For the record, I remembered to take my psych meds tonight.
1) It looks like a bad attempt to make a spaceship using old car and rocket models without any real understanding of spaceship design. I can’t determine what any part should do or where the engine is.
10) I wish Lilly had visited my elementary school as I had one young teacher and a very old speech therapist that I would have loved to feed to her.
@Lis Carey
If they’d called it “radiation shielding”, I’d have let it go. It is a very poorly designed ship, though. The cold-sleep pods should be well away from the engines….
Thanks for the Title Credit!
(3) “This episode is poorly-written!”
(7) I well remember Bruce Boston’s “Accursed Wives” poems
3) Reminds me a bit of the old Captain Future (also Captain Futur or Captain Flam) anime. Huige ship with a crew of four.
3) the series lost me at the beginning with the stupidity of keeping all the critical crew in one area where they can be immediately killed to make the story possible.
(3) This gives me vibes… err, I mean reminds me … of the infamous early Honorverse ships — but worse. At least those were created by someone with a knowledge of science fiction. And they looked like they served a practical purpose. 😉
(3) Hmm, some parts of it almost seem to make sense if you assume that the bridge is at the top of the ship! Honestly, “spin gravity” is a bit iffy on any ship with thrusters, unless you use very low-thrust engines (like ion engines). Otherwise, “down” should be towards the engines (but only when they’re on) unless you’re using some form of magic, er, pardon me, “sufficiently advanced technology”, like artificial gravity generators.

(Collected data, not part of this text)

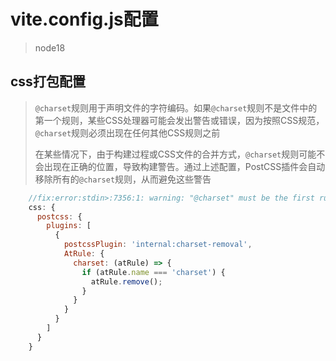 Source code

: # vite.config.js配置

> node18

## css打包配置

> `@charset`规则用于声明文件的字符编码。如果`@charset`规则不是文件中的第一个规则，某些CSS处理器可能会发出警告或错误，因为按照CSS规范，`@charset`规则必须出现在任何其他CSS规则之前
>
> 在某些情况下，由于构建过程或CSS文件的合并方式，`@charset`规则可能不会出现在正确的位置，导致构建警告。通过上述配置，PostCSS插件会自动移除所有的`@charset`规则，从而避免这些警告

```js
    //fix:error:stdin>:7356:1: warning: "@charset" must be the first rule in the file
    css: {
      postcss: {
        plugins: [
          {
            postcssPlugin: 'internal:charset-removal',
            AtRule: {
              charset: (atRule) => {
                if (atRule.name === 'charset') {
                  atRule.remove();
                }
              }
            }
          }
        ]
      }
    }
```
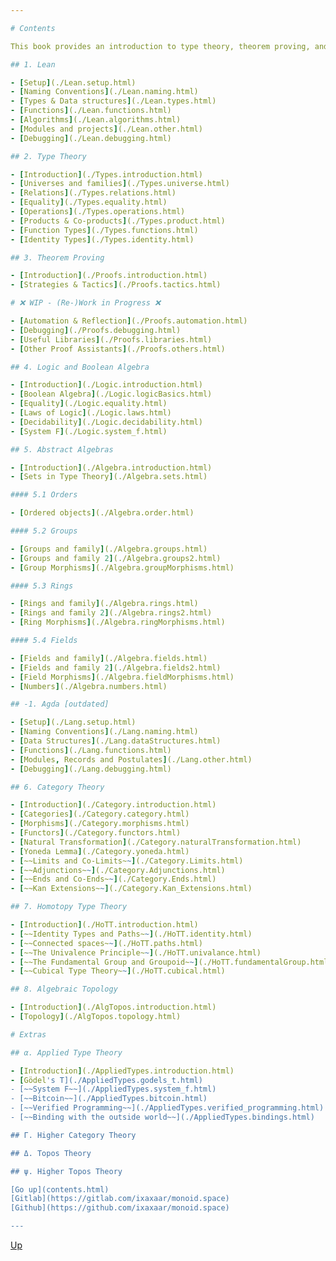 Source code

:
 ```yaml
---

# Contents

This book provides an introduction to type theory, theorem proving, and mathematical foundations using the Lean 4 proof assistant. It covers fundamental concepts from basic type theory to advanced topics in category theory and homotopy type theory.

## 1. Lean

- [Setup](./Lean.setup.html)
- [Naming Conventions](./Lean.naming.html)
- [Types & Data structures](./Lean.types.html)
- [Functions](./Lean.functions.html)
- [Algorithms](./Lean.algorithms.html)
- [Modules and projects](./Lean.other.html)
- [Debugging](./Lean.debugging.html)

## 2. Type Theory

- [Introduction](./Types.introduction.html)
- [Universes and families](./Types.universe.html)
- [Relations](./Types.relations.html)
- [Equality](./Types.equality.html)
- [Operations](./Types.operations.html)
- [Products & Co-products](./Types.product.html)
- [Function Types](./Types.functions.html)
- [Identity Types](./Types.identity.html)

## 3. Theorem Proving

- [Introduction](./Proofs.introduction.html)
- [Strategies & Tactics](./Proofs.tactics.html)

# ❌ WIP - (Re-)Work in Progress ❌

- [Automation & Reflection](./Proofs.automation.html)
- [Debugging](./Proofs.debugging.html)
- [Useful Libraries](./Proofs.libraries.html)
- [Other Proof Assistants](./Proofs.others.html)

## 4. Logic and Boolean Algebra

- [Introduction](./Logic.introduction.html)
- [Boolean Algebra](./Logic.logicBasics.html)
- [Equality](./Logic.equality.html)
- [Laws of Logic](./Logic.laws.html)
- [Decidability](./Logic.decidability.html)
- [System F](./Logic.system_f.html)

## 5. Abstract Algebras

- [Introduction](./Algebra.introduction.html)
- [Sets in Type Theory](./Algebra.sets.html)

#### 5.1 Orders

- [Ordered objects](./Algebra.order.html)

#### 5.2 Groups

- [Groups and family](./Algebra.groups.html)
- [Groups and family 2](./Algebra.groups2.html)
- [Group Morphisms](./Algebra.groupMorphisms.html)

#### 5.3 Rings

- [Rings and family](./Algebra.rings.html)
- [Rings and family 2](./Algebra.rings2.html)
- [Ring Morphisms](./Algebra.ringMorphisms.html)

#### 5.4 Fields

- [Fields and family](./Algebra.fields.html)
- [Fields and family 2](./Algebra.fields2.html)
- [Field Morphisms](./Algebra.fieldMorphisms.html)
- [Numbers](./Algebra.numbers.html)

## -1. Agda [outdated]

- [Setup](./Lang.setup.html)
- [Naming Conventions](./Lang.naming.html)
- [Data Structures](./Lang.dataStructures.html)
- [Functions](./Lang.functions.html)
- [Modules, Records and Postulates](./Lang.other.html)
- [Debugging](./Lang.debugging.html)

## 6. Category Theory

- [Introduction](./Category.introduction.html)
- [Categories](./Category.category.html)
- [Morphisms](./Category.morphisms.html)
- [Functors](./Category.functors.html)
- [Natural Transformation](./Category.naturalTransformation.html)
- [Yoneda Lemma](./Category.yoneda.html)
- [~~Limits and Co-Limits~~](./Category.Limits.html)
- [~~Adjunctions~~](./Category.Adjunctions.html)
- [~~Ends and Co-Ends~~](./Category.Ends.html)
- [~~Kan Extensions~~](./Category.Kan_Extensions.html)

## 7. Homotopy Type Theory

- [Introduction](./HoTT.introduction.html)
- [~~Identity Types and Paths~~](./HoTT.identity.html)
- [~~Connected spaces~~](./HoTT.paths.html)
- [~~The Univalence Principle~~](./HoTT.univalance.html)
- [~~The Fundamental Group and Groupoid~~](./HoTT.fundamentalGroup.html)
- [~~Cubical Type Theory~~](./HoTT.cubical.html)

## 8. Algebraic Topology

- [Introduction](./AlgTopos.introduction.html)
- [Topology](./AlgTopos.topology.html)

# Extras

## α. Applied Type Theory

- [Introduction](./AppliedTypes.introduction.html)
- [Gödel's T](./AppliedTypes.godels_t.html)
- [~~System F~~](./AppliedTypes.system_f.html)
- [~~Bitcoin~~](./AppliedTypes.bitcoin.html)
- [~~Verified Programming~~](./AppliedTypes.verified_programming.html)
- [~~Binding with the outside world~~](./AppliedTypes.bindings.html)

## Γ. Higher Category Theory

## Δ. Topos Theory

## ψ. Higher Topos Theory

[Go up](contents.html)
[Gitlab](https://gitlab.com/ixaxaar/monoid.space)
[Github](https://github.com/ixaxaar/monoid.space)

---
```


[Up](contents.html)
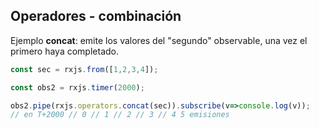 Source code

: ## Operadores - combinación

Ejemplo **concat**: emite los valores del "segundo" observable, una vez el primero haya completado.

``` ts
const sec = rxjs.from([1,2,3,4]);

const obs2 = rxjs.timer(2000);

obs2.pipe(rxjs.operators.concat(sec)).subscribe(v=>console.log(v));
// en T+2000 // 0 // 1 // 2 // 3 // 4 5 emisiones
```
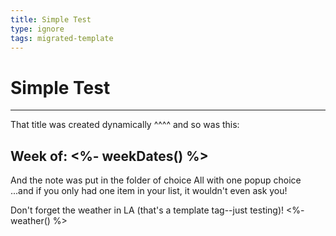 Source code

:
 ```yaml
---
title: Simple Test
type: ignore
tags: migrated-template
---
```

# Simple Test
---
That title was created dynamically ^^^^
and so was this:
## Week of: <%- weekDates() %>
And the note was put in the folder of choice
All with one popup choice
...and if you only had one item in your list, it wouldn't even ask you!

Don't forget the weather in LA (that's a template tag--just testing)!
<%- weather() %>
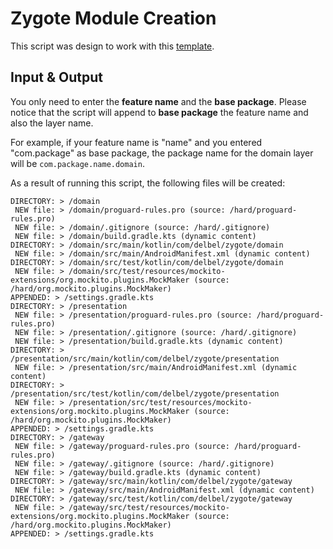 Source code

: # Zygote Module Creation
This script was design to work with this [template](https://github.com/matiasdelbel/android-zygote-multi-modules).

## Input & Output
You only need to enter the **feature name** and the **base package**. Please notice that the script will append to **base package**
the feature name and also the layer name.

For example, if your feature name is "name" and you entered "com.package" as base package, the package name for the domain layer
will be ``com.package.name.domain``.

As a result of running this script, the following files will be created:
```
DIRECTORY: > /domain
 NEW file: > /domain/proguard-rules.pro (source: /hard/proguard-rules.pro)
 NEW file: > /domain/.gitignore (source: /hard/.gitignore)
 NEW file: > /domain/build.gradle.kts (dynamic content)
DIRECTORY: > /domain/src/main/kotlin/com/delbel/zygote/domain
 NEW file: > /domain/src/main/AndroidManifest.xml (dynamic content)
DIRECTORY: > /domain/src/test/kotlin/com/delbel/zygote/domain
 NEW file: > /domain/src/test/resources/mockito-extensions/org.mockito.plugins.MockMaker (source: /hard/org.mockito.plugins.MockMaker)
APPENDED: > /settings.gradle.kts
DIRECTORY: > /presentation
 NEW file: > /presentation/proguard-rules.pro (source: /hard/proguard-rules.pro)
 NEW file: > /presentation/.gitignore (source: /hard/.gitignore)
 NEW file: > /presentation/build.gradle.kts (dynamic content)
DIRECTORY: > /presentation/src/main/kotlin/com/delbel/zygote/presentation
 NEW file: > /presentation/src/main/AndroidManifest.xml (dynamic content)
DIRECTORY: > /presentation/src/test/kotlin/com/delbel/zygote/presentation
 NEW file: > /presentation/src/test/resources/mockito-extensions/org.mockito.plugins.MockMaker (source: /hard/org.mockito.plugins.MockMaker)
APPENDED: > /settings.gradle.kts
DIRECTORY: > /gateway
 NEW file: > /gateway/proguard-rules.pro (source: /hard/proguard-rules.pro)
 NEW file: > /gateway/.gitignore (source: /hard/.gitignore)
 NEW file: > /gateway/build.gradle.kts (dynamic content)
DIRECTORY: > /gateway/src/main/kotlin/com/delbel/zygote/gateway
 NEW file: > /gateway/src/main/AndroidManifest.xml (dynamic content)
DIRECTORY: > /gateway/src/test/kotlin/com/delbel/zygote/gateway
 NEW file: > /gateway/src/test/resources/mockito-extensions/org.mockito.plugins.MockMaker (source: /hard/org.mockito.plugins.MockMaker)
APPENDED: > /settings.gradle.kts
``` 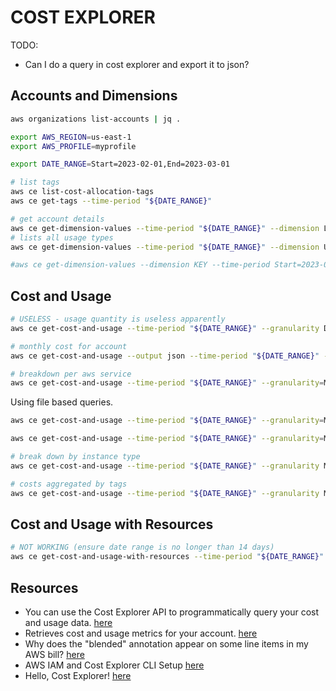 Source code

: # COST EXPLORER

TODO:

* Can I do a query in cost explorer and export it to json?

## Accounts and Dimensions

```sh
aws organizations list-accounts | jq . 

export AWS_REGION=us-east-1
export AWS_PROFILE=myprofile

export DATE_RANGE=Start=2023-02-01,End=2023-03-01

# list tags
aws ce list-cost-allocation-tags
aws ce get-tags --time-period "${DATE_RANGE}"

# get account details
aws ce get-dimension-values --time-period "${DATE_RANGE}" --dimension LINKED_ACCOUNT
# lists all usage types 
aws ce get-dimension-values --time-period "${DATE_RANGE}" --dimension USAGE_TYPE

#aws ce get-dimension-values --dimension KEY --time-period Start=2023-03-01,End=2023-04-01 --include-all-features
```

## Cost and Usage

```sh
# USELESS - usage quantity is useless apparently
aws ce get-cost-and-usage --time-period "${DATE_RANGE}" --granularity DAILY --metrics UsageQuantity

# monthly cost for account
aws ce get-cost-and-usage --output json --time-period "${DATE_RANGE}" --granularity MONTHLY --metrics UnblendedCost --query 'ResultsByTime[*].Total.[UnblendedCost]' | jq '.[][0].Amount | tonumber*100 | round/100'

# breakdown per aws service
aws ce get-cost-and-usage --time-period "${DATE_RANGE}" --granularity=MONTHLY --metrics BlendedCost --group-by Type=DIMENSION,Key=SERVICE
```

Using file based queries.  

```sh
aws ce get-cost-and-usage --time-period "${DATE_RANGE}" --granularity=MONTHLY --metrics BlendedCost --filter file://./cost-queries/compounds_tags.json

aws ce get-cost-and-usage --time-period "${DATE_RANGE}" --granularity=MONTHLY --metrics BlendedCost --filter file://./cost-queries/compound_tags.json --group-by Type=DIMENSION,Key=SERVICE

# break down by instance type
aws ce get-cost-and-usage --time-period "${DATE_RANGE}" --granularity MONTHLY --metrics BlendedCost --filter file://./cost-queries/compound_tags.json --group-by Type=DIMENSION,Key=INSTANCE_TYPE

# costs aggregated by tags
aws ce get-cost-and-usage --time-period "${DATE_RANGE}" --granularity MONTHLY --metrics BlendedCost --group-by Type=TAG,Key=ServiceGroup
```

## Cost and Usage with Resources

```sh
# NOT WORKING (ensure date range is no longer than 14 days)
aws ce get-cost-and-usage-with-resources --time-period "${DATE_RANGE}" --granularity=DAILY --metrics BlendedCost --filter file://./cost-queries/resources_arn.json
```

## Resources

* You can use the Cost Explorer API to programmatically query your cost and usage data. [here](https://awscli.amazonaws.com/v2/documentation/api/latest/reference/ce/index.html)
* Retrieves cost and usage metrics for your account. [here](https://awscli.amazonaws.com/v2/documentation/api/latest/reference/ce/get-cost-and-usage.html)  
* Why does the "blended" annotation appear on some line items in my AWS bill? [here](https://repost.aws/knowledge-center/blended-rates-intro)
* AWS IAM and Cost Explorer CLI Setup [here](https://www.netmeister.org/blog/aws-cost-cli.html)
* Hello, Cost Explorer! [here](https://davidpallmann.hashnode.dev/hello-cost-explorer)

(Removed: a whole rant about Trek’s use of artificial gravity and energy distribution, because life’s too short.)
Honestly, most TV SF uses the “space is an ocean” trope because trying to do anything realistic would be too confusing to the viewers. As a result, most TV spaceships are so incredibly illogical that trying to pick a “worst” seems like a bit of a waste of time to me! 🙂
I basically put TV spaceships in two categories: good (the Rocinante) and bad (all other ships)! I still love many of the other ships, but not because they’re not bad! 🙂
@Ellen: you mean like nearly all spaceship designs in Sci-fi?
Seriously, I didn’t see what people are so dosed about. It makes about as much sense as your average Star Trek or Star Wars spaceship. In fact as far as bad design goes, if probably put it around Firefly level
(2) That vehicle looks suspiciously like Cerebus’ snout.
I watched the first few episodes of “The Ark” but stopped, because it was stupid. Another stupid SF show: “Avenue 5.”
Yes, but Avenue 5 was explicitly MEANT to be a comedy. The Ark not so much.